I was diagnosed using a 1.5T and this is the machine that is used once a year.  From what I understand, it's the software that is used that makes a huge difference.  Also, it matters if MS protocol is used.  Lesions will be missed when slices are to large to pick them up.  Lesions should show up on the 1.5T.  With that being said, an open machine or one with lower magnification is completely useless.  I had one done to rule out a brain tumor and no lesions showed up.  

This kind of ping pong ball treatment is frustrating, to say the least.  I've been ping pong balled around in the rheumatology arena until my sister told me to see a neurologist.  This made me crazy for a while from frustration that I just quit going to see doctors and lived in pain without a possibility, I thought, of any hope.

My sister was diagnosed and she urged me to see a neurologist. Then, I was diagnosed. Later on I went to an MS Specialist, and had to do through the same tests  to determine if in fact it was MS. It was, and I'm so grateful I did.  I see a huge difference between the two doctors.  I can't imagine anything else.  From what I've told, you can go to an MS Specialist if you suspect MS.  They will run many tests to determine what it is that's causing your symptoms.  I actually would start there.  In the least they'll follow you for a while to see what your symptoms do.  One thing for sure, they'll have the correct procedures on the MRI.  The technicians will do MS protocol on the right machine.  
Oh, I do get pain in my feet with the right side being extremely worse. People have said that it was plantar fascaitis (can't spell), but the MS specialist told me it could be MS.  She prescribed Gabapentin (which is also related to peripherial (spelling again) neuralgia, and it worked.  I take two now, and I'm pain free in my feet.
Best wishes,
Debbie

TN is in a class by itself in terms of pain. I've had 2 terrible attacks., relieved only by steroids. In general it can be caused by blood vessels, a growth such as a tumor, or MS, but this is a big oversimplification. A special MRI/MRA procedure eliminated the first 2 possibilities, and my very conservative neuro insisted I also see a neurosurgeon for his evaluation of the imaging. MS.
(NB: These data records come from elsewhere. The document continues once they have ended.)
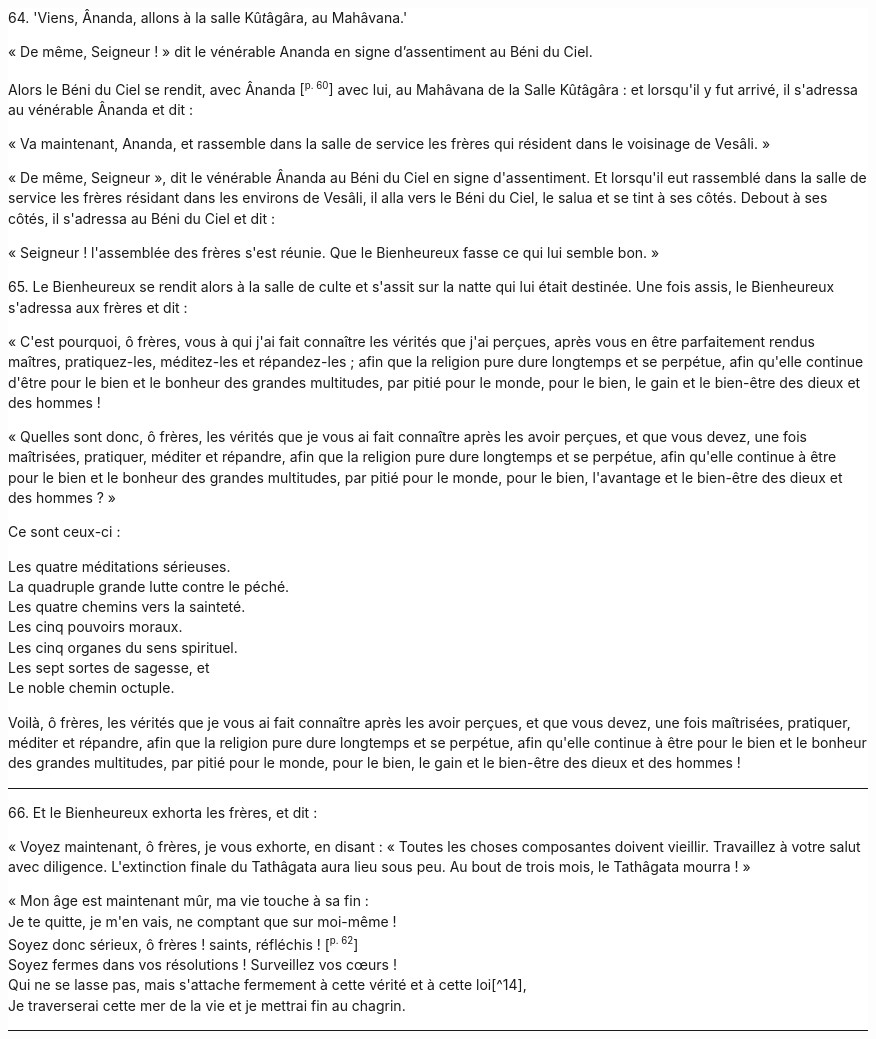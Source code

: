
64\. 'Viens, Ânanda, allons à la salle Kû<i>t</i>âgâra, au Mahâvana.'

« De même, Seigneur ! » dit le vénérable Ananda en signe d’assentiment au Béni du Ciel.

Alors le Béni du Ciel se rendit, avec Ânanda <span id="p60">[<sup><small>p. 60</small></sup>]</span> avec lui, au Mahâvana de la Salle Kû<i>t</i>âgâra : et lorsqu'il y fut arrivé, il s'adressa au vénérable Ânanda et dit :

« Va maintenant, Ananda, et rassemble dans la salle de service les frères qui résident dans le voisinage de Vesâli. »

« De même, Seigneur », dit le vénérable Ânanda au Béni du Ciel en signe d'assentiment. Et lorsqu'il eut rassemblé dans la salle de service les frères résidant dans les environs de Vesâli, il alla vers le Béni du Ciel, le salua et se tint à ses côtés. Debout à ses côtés, il s'adressa au Béni du Ciel et dit :

« Seigneur ! l'assemblée des frères s'est réunie. Que le Bienheureux fasse ce qui lui semble bon. »

65\. Le Bienheureux se rendit alors à la salle de culte et s'assit sur la natte qui lui était destinée. Une fois assis, le Bienheureux s'adressa aux frères et dit :

« C'est pourquoi, ô frères, vous à qui j'ai fait connaître les vérités que j'ai perçues, après vous en être parfaitement rendus maîtres, pratiquez-les, méditez-les et répandez-les ; afin que la religion pure dure longtemps et se perpétue, afin qu'elle continue d'être pour le bien et le bonheur des grandes multitudes, par pitié pour le monde, pour le bien, le gain et le bien-être des dieux et des hommes !

« Quelles sont donc, ô frères, les vérités que je vous ai fait connaître après les avoir perçues, et que vous devez, une fois maîtrisées, pratiquer, méditer et répandre, afin que la religion pure dure longtemps et se perpétue, afin qu'elle continue à être pour le bien et le bonheur des grandes multitudes, par pitié pour le monde, pour le bien, l'avantage et le bien-être des dieux et des hommes ? »

Ce sont ceux-ci :

Les quatre méditations sérieuses.  
La quadruple grande lutte contre le péché.  
Les quatre chemins vers la sainteté.  
Les cinq pouvoirs moraux.  
Les cinq organes du sens spirituel.  
Les sept sortes de sagesse, et  
Le noble chemin octuple.

Voilà, ô frères, les vérités que je vous ai fait connaître après les avoir perçues, et que vous devez, une fois maîtrisées, pratiquer, méditer et répandre, afin que la religion pure dure longtemps et se perpétue, afin qu'elle continue à être pour le bien et le bonheur des grandes multitudes, par pitié pour le monde, pour le bien, le gain et le bien-être des dieux et des hommes !

---

66\. Et le Bienheureux exhorta les frères, et dit :

« Voyez maintenant, ô frères, je vous exhorte, en disant : « Toutes les choses composantes doivent vieillir. Travaillez à votre salut avec diligence. L'extinction finale du Tathâgata aura lieu sous peu. Au bout de trois mois, le Tathâgata mourra ! »

« Mon âge est maintenant mûr, ma vie touche à sa fin :  
Je te quitte, je m'en vais, ne comptant que sur moi-même !  
Soyez donc sérieux, ô frères ! saints, réfléchis ! <span id="p62">[<sup><small>p. 62</small></sup>]</span>  
Soyez fermes dans vos résolutions ! Surveillez vos cœurs !  
Qui ne se lasse pas, mais s'attache fermement à cette vérité et à cette loi[^14],  
Je traverserai cette mer de la vie et je mettrai fin au chagrin.

---

[^1]: L'intégralité de ce passage jusqu'à la fin du § 10 se retrouve dans l'Iddhipâda Vagga du Samyutta Nikâya.
[^4]: Les paroles citées ici furent prononcées par le Bouddha, après avoir joui de la première félicité du Nirvânâ, sous l'arbre Nigrodha du berger (voir mes « Histoires de naissance bouddhistes », pp. 109-111). Le Malin le tenta alors lui aussi de mourir (voir ci-dessous, paragraphe III, 43), et voici sa réponse.
[^5]: Le paragraphe entier est répété, ici et ci-dessous, pour chacune de ces classes de personnes.
[^6]: Devatâ est une fée, un dieu, un génie ou un ange. Je ne sais comment traduire ce mot sans donner une impression erronée à ceux qui ne sont pas familiers avec les idées anciennes, et en particulier avec les anciennes idées bouddhistes, du monde spirituel. Il inclut les dieux de toutes sortes ; les nymphes des arbres et des rivières ; les fées bienveillantes ou les fantômes qui hantent les maisons (voir mon « Récits de naissance bouddhistes », conte n° 40) ; les esprits dans la terre (voir ci-dessus, § I, 26) ; les anges qui officient lors du grand renoncement, de la tentation et de la mort du Bouddha ; les anges gardiens qui veillent sur les hommes, les villes et les pays ; et bien d'autres êtres similaires. « Être céleste » serait totalement inapplicable, par exemple, aux créatures mentionnées dans le curieux passage ci-dessus (§ I, 26). « Être surhumain » serait une traduction inexacte ; car toutes ces formes légères et aériennes viennent en dessous et après l'homme dans l'ordre de préséance bouddhique. Le terme « esprit » étant utilisé pour désigner l'âme à l'intérieur du corps humain, l'âme humaine après sa sortie du corps, et au sens figuré les facultés mentales – dont aucune n'est incluse sous devatâ – suggérerait des idées incompatibles avec celle du mot pâli. Comme il n'existe donc pas de terme général approprié, j'ai choisi, pour chaque passage où l'expression apparaît, le mot utilisé en anglais de la classe spéciale {note de bas de page p. 46} plus particulièrement mentionnée dans le passage du texte. Ici, toutes les sortes de devatâ étant mentionnées, et comme il n'existe pas de mot anglais pour toutes, je me suis risqué à inclure le mot devatâ dans ma version et à gêner le lecteur avec cette note.
[^7]: Yassa parittâ pa<i>th</i>avi-sa<i>ññ</i>a bhâvitâ hoti appamâ<i>n</i>â âposa<i>ññ</i>â, sur lequel Buddhaghosa dit simplement, Parittâ ti dubbalâ: appamâ<i>n</i>â ti balavâ, et continue ensuite, comme note à kampeti, en racontant une longue histoire comment Sangharakkhita Sâma<i>n</i>era, le neveu de Nâga Thera, atteignit l'état d'Arahat le jour de son admission dans l'ordre; et se rendit aussitôt au ciel, et se tenant sur le pinacle du palais du roi des dieux, secoua tout le lieu avec son gros orteil; à la grande consternation et au grand agacement des habitants exaltés qui s'y trouvaient! Il y a sans aucun doute une vérité dans l'idée qu'une pensée profonde peut ébranler l'univers et faire trembler les palais des dieux, tout comme la foi, selon Matthieu XXI, 21, est capable de déplacer des montagnes et de les précipiter dans la mer. Mais ces expressions figurées sont devenues, dans le bouddhisme, un terreau fertile pour le développement de superstitions et de malentendus ; et le fil des premières spéculations bouddhistes dans ce domaine reste à élucider. On en trouve beaucoup à ce sujet dans le Mahâ Padhâna Sutta du Dîgha Nikâya, où les §§ 11-20 du chap. III reviennent.
[^8]: L'incarnation volontaire du Bodhisatta est considérée par les bouddhistes comme un grand acte de renoncement, et de curieuses légendes se sont accumulées à son sujet {note de bas de page p. 47}. L'une d'elles raconte que la nuit où elle conçut, sa mère rêva qu'un éléphant blanc lui entrait dans le flanc. Le récit se trouve en détail dans mes « Histoires de naissance bouddhistes » (pp. 62-64), et le tremblement de terre y est mentionné en des termes identiques à ceux du texte. Cet événement sacré est également l'un de ceux représentés sur les anciens bas-reliefs entourant le Bharhut Thûpa, dont une description complète se trouve dans l'ouvrage le plus intéressant du général Cunningham, « Le Stupa de Bharhut ». Le général Cunningham dit de la description placée au-dessus de cette sculpture : « Au-dessus, en gros caractères, est inscrit Bhagavato rûkdanta, ce qui peut peut-être se traduire par “Bouddha comme l'éléphant sonore”, de ru, sonner, produire un type de son particulier. » Or, le premier mot de l'inscription est au génitif, de sorte que si le second pouvait signifier un éléphant, l'ensemble signifierait « l'éléphant du Bouddha ». Mais les caractères que le général Cunningham lit rûkdanta sont, je me permets de le suggérer, okkanti (? ûkkanti) ; et l'inscription dit simplement : « La descente du Bienheureux ». Comme je l'ai souligné dans « Bouddhisme » (p. 184), la légende de l'éléphant blanc est l'une de ces histoires sacrées du soleil par lesquelles les hindous à moitié convertis se sont efforcés d'embellir l'histoire de la vie du Maître dont ils étaient devenus les disciples. Dans le Lalita Vistara (éd. calc. p. 63), l'entrée de l'éléphant dans Mâyâ précède le rêve ; Mais même si les ignorants l'ont accepté comme un fait, ce n'est bien sûr qu'une figure de style – et j'ose penser, du point de vue hindou, une belle figure de style – pour exprimer l'incarnation de la douceur et de la majesté divines sous une forme humaine. L'utilisation d'une telle figure ne se limite pas à l'Inde. Dans le plus ancien des Évangiles apocryphes, l'Évangile selon les Hébreux, l'incarnation de la douceur et de l'amour divins est exprimée en disant qu'une colombe venue du ciel « entra » dans la forme humaine.
[^9]: Le lien, ou plutôt l'absence de lien, entre ce paragraphe et le dernier me semble très révélateur de la manière dont le Sutta a été composé. Le récit est repris au paragraphe III, 43. À la disparition, comp. 1, 33.
[^13]: Je ne comprends pas le lien entre ce paragraphe et l'idée répétée avec tant de fastidieux développements dans les paragraphes précédents. Les deux semblent être en contraste marqué, voire en contradiction absolue. Peut-être s'agit-il ici de la tradition la plus ancienne, et certainement la dernière expression des deux est plus conforme à l'impression générale du personnage et aux autres paroles de Gotama telles que transmises dans les Pâli Pi<i>t</i>akas.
My first symptom was TN; however it is not typical. Mine started with my right cheek going numb. It gradually spread all over my face. It is not painful nor do I experience shock like sensations. Best description is my face feels tight. It does not come and go. It remains constant. It is very annoying to say the least.

Gina

I haven't had TN, thank goodness as it sounds absolutely painful!  I hope it is short lived for you!  I totally get where you are coming from with the frustration that it is suggested that you go  back to neurologists, and yet get no answers. I am also of the mindset that something is being missed on the mris...either the activity isn't leaving any permanent scars yet so they can't detect it, or the strength of my spine MRI wasn't strong enough to see the damage.  Either way, I know something neurological is going on, something so textbook to MS, it's mind boggling that I'm still in limbo.  Sigh.   I can totally relate!  

Karen

Trigeminal neuralgia was my presenting system -- which apparently although not common, does happen according to my ms specialist.  I had TN in 2013 for about 4 weeks ... and thankfully, I haven't had it since.  It's personality altering pain.
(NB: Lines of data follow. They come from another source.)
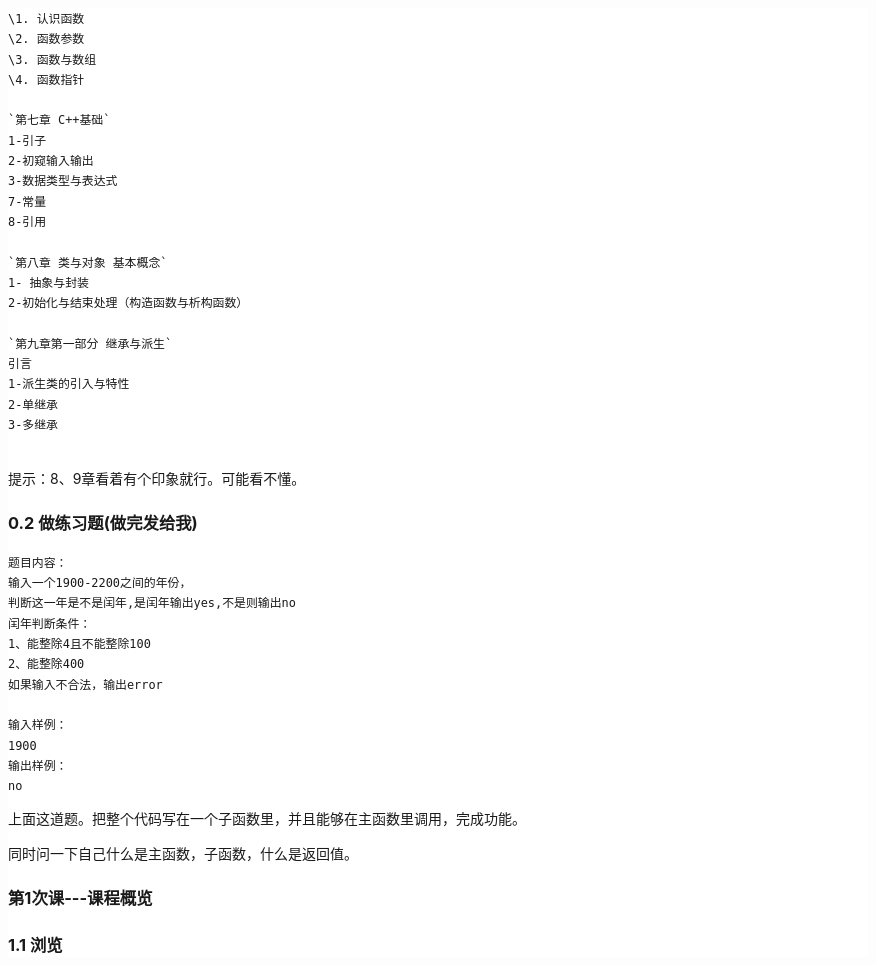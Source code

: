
 ```
\1. 认识函数
\2. 函数参数
\3. 函数与数组
\4. 函数指针

`第七章 C++基础`
1-引子
2-初窥输入输出
3-数据类型与表达式
7-常量
8-引用

`第八章 类与对象 基本概念`
1- 抽象与封装
2-初始化与结束处理（构造函数与析构函数）

`第九章第一部分 继承与派生`
引言
1-派生类的引入与特性
2-单继承
3-多继承


```

提示：8、9章看着有个印象就行。可能看不懂。

###  0.2  做练习题(做完发给我)

```
题目内容：
输入一个1900-2200之间的年份，
判断这一年是不是闰年,是闰年输出yes,不是则输出no
闰年判断条件：
1、能整除4且不能整除100 
2、能整除400
如果输入不合法，输出error

输入样例：
1900
输出样例：
no
```

上面这道题。把整个代码写在一个子函数里，并且能够在主函数里调用，完成功能。

同时问一下自己什么是主函数，子函数，什么是返回值。

###  第1次课---课程概览

###  1.1  浏览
And chin up.  Not saying you have ms -- hopefully there is still an out.  But by December 2015 every single physiotherapist, doctor (including other neuros), orthotist, anesthesiologist, OT etc. I saw just assumed I had ms.  The diagnostic process, whether ms or not, is crazy-making.  I understand exactly where you are coming from.

The answer to "What is one to do?" -- unfortunately, is wait :P.

Please note I have not posted this question on the TN page as of yet.